In fact, in this particular case, all the above machinery wasn't necessary. It's plain that $f(x)=0$ when $x=1,2,3,4,5$, and so $x-j$ must divide $f(x)$ for $j=1,2,3,4,5$, and so
$$f(x) = (x-1)(x-2)(x-3)(x-4)(x-5)g(x)$$
for some polynomial $g(x)$. Since we're only worried about $x=0,6$ beyond this, i.e. $2$ values of $x$, it suggests we have $2$ free parameters in $g(x)$ and hence $g(x)=ax+b$ is linear. That is, we have
$$f(x) = (x-1)(x-2)(x-3)(x-4)(x-5)(ax+b)$$
Substituting $x=0$ and $x=6$, respectively, gives
$$\begin{align}2 &= -5! \cdot b \\ 1 &= 5! \cdot (6a+b) \end{align}$$
and solving simultaneously gives $b=-\dfrac{2}{120}$ and $a = \dfrac{3}{720}$, which (after simplification) yields the desired result.
A: I might as well: there is in fact a nice way to rewrite the Lagrange interpolating polynomial, called barycentric Lagrange interpolation, that allows you to quickly write down an expression for the interpolating polynomial, after which you only need to do a few more simplifications to get the actual polynomial you want. For the case of equally-spaced points like in the OP ($x_j=x_0+jh,\;j=0,1,\dots,n$) with corresponding $f(x_j)$, the barycentric form of the Lagrange interpolating polynomial looks remarkably simple:
$$\frac{\sum\limits_{j=0}^n \frac{(-1)^j}{x-x_j}\binom{n}{j}f(x_j)}{\sum\limits_{j=0}^n \frac{(-1)^j}{x-x_j}\binom{n}{j}}$$
In fact, for numerical evaluation purposes, one could use this form directly, with some care needed when $x$ is equal to an interpolation point. (If $x$ is nearly, but not equal to, an interpolation point, the method still performs with good accuracy; see the linked article for a deeper discussion.)

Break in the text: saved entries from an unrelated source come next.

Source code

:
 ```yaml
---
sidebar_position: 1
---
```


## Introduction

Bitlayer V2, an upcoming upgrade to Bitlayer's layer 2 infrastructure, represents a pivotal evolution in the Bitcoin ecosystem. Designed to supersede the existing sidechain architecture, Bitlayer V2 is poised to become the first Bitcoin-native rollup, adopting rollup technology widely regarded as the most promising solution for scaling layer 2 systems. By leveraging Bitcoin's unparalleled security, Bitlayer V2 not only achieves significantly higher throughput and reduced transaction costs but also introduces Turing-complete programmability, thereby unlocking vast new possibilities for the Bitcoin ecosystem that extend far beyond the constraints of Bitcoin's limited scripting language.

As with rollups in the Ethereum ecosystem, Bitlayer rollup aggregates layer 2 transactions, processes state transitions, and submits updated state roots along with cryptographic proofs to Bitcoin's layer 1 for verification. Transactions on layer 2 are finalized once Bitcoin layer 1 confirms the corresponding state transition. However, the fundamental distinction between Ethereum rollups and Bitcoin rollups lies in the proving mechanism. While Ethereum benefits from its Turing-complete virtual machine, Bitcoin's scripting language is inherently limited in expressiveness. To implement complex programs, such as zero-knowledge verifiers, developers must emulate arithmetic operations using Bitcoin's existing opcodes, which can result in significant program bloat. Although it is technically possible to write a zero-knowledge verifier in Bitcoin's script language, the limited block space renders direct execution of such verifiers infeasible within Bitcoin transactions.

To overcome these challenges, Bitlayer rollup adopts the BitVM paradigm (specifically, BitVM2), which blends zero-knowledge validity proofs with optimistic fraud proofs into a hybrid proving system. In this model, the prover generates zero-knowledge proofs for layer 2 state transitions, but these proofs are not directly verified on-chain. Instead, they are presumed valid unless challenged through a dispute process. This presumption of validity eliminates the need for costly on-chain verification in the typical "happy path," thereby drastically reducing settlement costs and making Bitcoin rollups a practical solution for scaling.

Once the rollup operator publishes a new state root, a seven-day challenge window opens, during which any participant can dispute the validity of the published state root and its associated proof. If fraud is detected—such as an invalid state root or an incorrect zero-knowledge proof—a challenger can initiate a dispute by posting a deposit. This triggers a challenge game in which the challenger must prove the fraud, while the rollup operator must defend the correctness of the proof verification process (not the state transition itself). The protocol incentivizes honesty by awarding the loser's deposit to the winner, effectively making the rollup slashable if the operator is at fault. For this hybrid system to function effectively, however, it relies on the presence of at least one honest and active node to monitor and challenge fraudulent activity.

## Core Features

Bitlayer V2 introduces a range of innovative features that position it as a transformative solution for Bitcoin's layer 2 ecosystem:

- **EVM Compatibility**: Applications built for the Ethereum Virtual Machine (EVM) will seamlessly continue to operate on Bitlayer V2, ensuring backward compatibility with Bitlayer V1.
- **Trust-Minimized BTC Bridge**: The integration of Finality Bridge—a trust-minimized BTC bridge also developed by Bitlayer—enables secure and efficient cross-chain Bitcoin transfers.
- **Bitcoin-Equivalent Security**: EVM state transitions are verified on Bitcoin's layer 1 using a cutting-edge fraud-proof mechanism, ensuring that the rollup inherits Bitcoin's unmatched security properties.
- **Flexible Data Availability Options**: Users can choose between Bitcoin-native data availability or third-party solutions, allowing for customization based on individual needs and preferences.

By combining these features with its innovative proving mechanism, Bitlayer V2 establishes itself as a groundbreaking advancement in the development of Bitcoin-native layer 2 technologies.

For OP's case, we obtain, thankfully due to most of the ordinates being zero, the expression
$$\frac{\frac2{x}+\frac1{x-6}}{\frac1{x}-\frac6{x-1}+\frac{15}{x-2}-\frac{20}{x-3}+\frac{15}{x-4}-\frac6{x-5}+\frac1{x-6}}$$
or, after a bit more algebraic massaging,
$$\frac{x(x-1)(x-2)(x-3)(x-4)(x-5)(x-6)}{720}\left(\frac1{x-6}+\frac2{x}\right)=\frac{(x-1)(x-2)(x-3)(x-4)^2(x-5)}{240}$$

For the case of non-equispaced points, a bit more work needs to be done; see the Berrut/Trefethen paper I linked to above for more details.
A: If you have a set of discrete data points like this, and you want to inter a continuous function which satisfies all of these data points, you can basically plot the points and then draw straight lines between the closest points to obtain your continuous function.  In other words, you can use linear interpolation.  If you know two points ($x_1$, f($x_1$)), ($x_2$, f($x_2$)), then you can find the equation for a straight line between them "y=mx+b" by first finding the slope m of such a line:  
m=(f($x_2$)-f($x_1$))/($x_2$-$x_1$).  Then you can figure out b by substituting $x_1$ for x, and f($x_1$) for y.  Applying that for all appropriate pairs of points here gives us:
 f(x)=-2x+2  if x belongs to (0, 1]
      0      if x belongs to (1, 5)
      x-5    if x belongs to [5, 6]

Such a function is, of course, not differentiable everywhere. 
Other interpolation methods do exist, and as Marc van Leeuwen, as well as others, hint at, many other interpolations methods could get developed if desired.